If a line in the data has the string "label", please show it.

### RECORDS FOR THIS EXERCISE:
☆ ☆ ☆ ☆ ☆

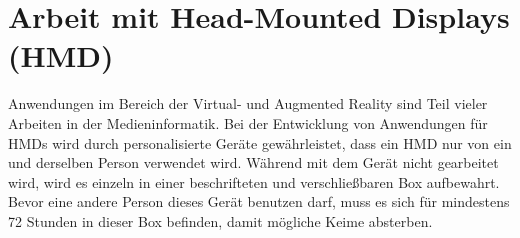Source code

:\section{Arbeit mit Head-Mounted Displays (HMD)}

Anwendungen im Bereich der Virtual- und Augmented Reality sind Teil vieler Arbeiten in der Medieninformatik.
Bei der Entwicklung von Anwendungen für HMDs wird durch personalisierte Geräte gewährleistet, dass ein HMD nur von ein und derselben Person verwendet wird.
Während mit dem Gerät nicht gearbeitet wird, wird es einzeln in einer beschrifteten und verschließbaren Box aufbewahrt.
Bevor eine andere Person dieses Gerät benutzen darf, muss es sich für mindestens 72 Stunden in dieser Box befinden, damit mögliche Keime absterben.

☆ ☆ ☆ ☆ ☆

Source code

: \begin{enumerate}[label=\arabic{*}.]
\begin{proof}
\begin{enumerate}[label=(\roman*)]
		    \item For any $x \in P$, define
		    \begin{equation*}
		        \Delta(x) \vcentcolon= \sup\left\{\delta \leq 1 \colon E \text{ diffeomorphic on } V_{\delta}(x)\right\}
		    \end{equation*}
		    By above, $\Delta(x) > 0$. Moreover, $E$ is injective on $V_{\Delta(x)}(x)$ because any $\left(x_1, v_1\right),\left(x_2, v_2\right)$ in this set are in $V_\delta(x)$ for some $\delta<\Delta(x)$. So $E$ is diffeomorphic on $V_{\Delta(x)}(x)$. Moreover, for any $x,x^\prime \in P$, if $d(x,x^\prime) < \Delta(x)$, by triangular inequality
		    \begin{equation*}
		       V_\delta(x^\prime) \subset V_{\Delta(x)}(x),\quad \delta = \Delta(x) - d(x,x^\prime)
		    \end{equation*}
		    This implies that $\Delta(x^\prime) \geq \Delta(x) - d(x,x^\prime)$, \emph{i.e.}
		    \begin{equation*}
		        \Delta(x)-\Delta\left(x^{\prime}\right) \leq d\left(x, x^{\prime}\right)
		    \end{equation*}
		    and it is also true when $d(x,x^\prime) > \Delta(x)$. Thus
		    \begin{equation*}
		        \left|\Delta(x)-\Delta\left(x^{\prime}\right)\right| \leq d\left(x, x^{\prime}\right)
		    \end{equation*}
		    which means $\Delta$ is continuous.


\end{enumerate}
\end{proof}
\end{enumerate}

☆ ☆ ☆ ☆ ☆

### TASK RESPONSE:
: \begin{enumerate}[label=\arabic{*}.]
\begin{enumerate}[label=(\roman*)]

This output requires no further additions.